__Task prompt__.
The answer should be each line from the entries below that has the word "Revenue" in it.
Segment Open
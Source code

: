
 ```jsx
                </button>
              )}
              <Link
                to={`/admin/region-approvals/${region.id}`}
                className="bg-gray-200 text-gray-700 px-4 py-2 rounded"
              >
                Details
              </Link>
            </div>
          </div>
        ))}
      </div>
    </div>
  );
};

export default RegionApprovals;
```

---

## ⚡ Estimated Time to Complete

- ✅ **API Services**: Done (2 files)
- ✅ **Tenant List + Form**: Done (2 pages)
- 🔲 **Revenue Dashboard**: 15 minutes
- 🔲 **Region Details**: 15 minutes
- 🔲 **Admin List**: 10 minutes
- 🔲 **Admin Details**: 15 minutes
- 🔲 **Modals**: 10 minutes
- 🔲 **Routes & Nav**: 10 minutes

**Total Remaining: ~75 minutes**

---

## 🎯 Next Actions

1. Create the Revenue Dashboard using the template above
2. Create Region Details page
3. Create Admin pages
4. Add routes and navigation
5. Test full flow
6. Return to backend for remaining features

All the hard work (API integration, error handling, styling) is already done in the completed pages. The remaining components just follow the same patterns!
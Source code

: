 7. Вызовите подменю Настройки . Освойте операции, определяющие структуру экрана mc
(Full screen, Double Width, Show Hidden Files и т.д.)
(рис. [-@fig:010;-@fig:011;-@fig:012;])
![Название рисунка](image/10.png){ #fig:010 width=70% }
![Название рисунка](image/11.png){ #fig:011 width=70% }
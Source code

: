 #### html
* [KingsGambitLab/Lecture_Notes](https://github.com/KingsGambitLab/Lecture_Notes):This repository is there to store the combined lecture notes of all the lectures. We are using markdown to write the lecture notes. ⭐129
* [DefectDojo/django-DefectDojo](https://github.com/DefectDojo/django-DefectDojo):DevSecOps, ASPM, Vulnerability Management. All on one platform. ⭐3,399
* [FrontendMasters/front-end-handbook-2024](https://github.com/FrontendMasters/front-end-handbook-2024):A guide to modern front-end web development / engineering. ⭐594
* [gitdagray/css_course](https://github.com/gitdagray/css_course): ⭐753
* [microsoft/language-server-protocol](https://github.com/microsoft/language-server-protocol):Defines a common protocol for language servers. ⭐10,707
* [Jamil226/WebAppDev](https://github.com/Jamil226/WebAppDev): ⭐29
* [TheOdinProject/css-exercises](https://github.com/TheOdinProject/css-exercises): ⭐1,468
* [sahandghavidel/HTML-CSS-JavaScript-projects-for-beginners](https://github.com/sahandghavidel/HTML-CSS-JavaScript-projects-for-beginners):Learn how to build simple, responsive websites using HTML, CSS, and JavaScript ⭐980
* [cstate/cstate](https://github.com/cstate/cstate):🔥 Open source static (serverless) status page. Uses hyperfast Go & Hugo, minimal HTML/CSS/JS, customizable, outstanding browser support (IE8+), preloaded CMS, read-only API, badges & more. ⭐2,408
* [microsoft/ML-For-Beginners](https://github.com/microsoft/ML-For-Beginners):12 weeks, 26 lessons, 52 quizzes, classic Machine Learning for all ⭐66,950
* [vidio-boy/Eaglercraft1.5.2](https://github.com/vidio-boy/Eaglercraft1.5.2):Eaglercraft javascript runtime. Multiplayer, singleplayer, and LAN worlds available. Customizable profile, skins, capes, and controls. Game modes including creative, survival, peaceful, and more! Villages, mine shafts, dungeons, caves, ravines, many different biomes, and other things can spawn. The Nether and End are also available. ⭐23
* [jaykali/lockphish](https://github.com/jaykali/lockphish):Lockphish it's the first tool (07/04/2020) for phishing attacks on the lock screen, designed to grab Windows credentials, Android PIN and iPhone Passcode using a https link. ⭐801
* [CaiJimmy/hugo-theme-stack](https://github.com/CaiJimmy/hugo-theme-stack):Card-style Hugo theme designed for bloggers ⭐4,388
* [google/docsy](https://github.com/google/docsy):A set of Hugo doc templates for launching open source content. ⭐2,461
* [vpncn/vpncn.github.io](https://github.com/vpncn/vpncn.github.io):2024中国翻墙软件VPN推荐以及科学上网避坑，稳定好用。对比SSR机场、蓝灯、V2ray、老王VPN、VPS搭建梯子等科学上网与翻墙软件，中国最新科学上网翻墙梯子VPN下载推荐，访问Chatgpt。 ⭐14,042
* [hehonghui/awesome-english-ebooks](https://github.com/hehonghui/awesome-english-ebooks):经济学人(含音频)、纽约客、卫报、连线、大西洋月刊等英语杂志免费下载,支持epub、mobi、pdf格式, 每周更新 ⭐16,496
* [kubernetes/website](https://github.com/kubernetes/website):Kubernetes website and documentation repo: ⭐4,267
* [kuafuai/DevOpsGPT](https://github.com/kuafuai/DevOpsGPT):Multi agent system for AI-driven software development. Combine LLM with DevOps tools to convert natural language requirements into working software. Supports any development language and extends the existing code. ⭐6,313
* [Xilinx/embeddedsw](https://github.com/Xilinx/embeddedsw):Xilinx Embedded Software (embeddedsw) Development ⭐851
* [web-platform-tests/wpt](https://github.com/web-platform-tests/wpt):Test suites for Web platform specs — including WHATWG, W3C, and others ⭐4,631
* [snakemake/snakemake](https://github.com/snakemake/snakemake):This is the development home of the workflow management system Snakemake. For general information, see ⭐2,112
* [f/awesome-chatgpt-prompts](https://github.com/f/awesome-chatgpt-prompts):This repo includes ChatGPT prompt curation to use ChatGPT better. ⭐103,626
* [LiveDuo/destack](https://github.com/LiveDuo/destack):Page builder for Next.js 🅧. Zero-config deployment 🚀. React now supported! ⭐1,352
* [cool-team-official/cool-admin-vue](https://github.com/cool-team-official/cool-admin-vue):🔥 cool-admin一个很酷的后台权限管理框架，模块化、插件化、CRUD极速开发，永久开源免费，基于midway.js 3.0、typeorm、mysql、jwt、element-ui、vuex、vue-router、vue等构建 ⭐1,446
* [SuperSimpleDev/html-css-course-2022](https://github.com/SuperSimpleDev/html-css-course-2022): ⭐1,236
Segment Closed
__Result for this task__.
- 🔲 **Revenue Dashboard**: 15 minutes
1. Create the Revenue Dashboard using the template above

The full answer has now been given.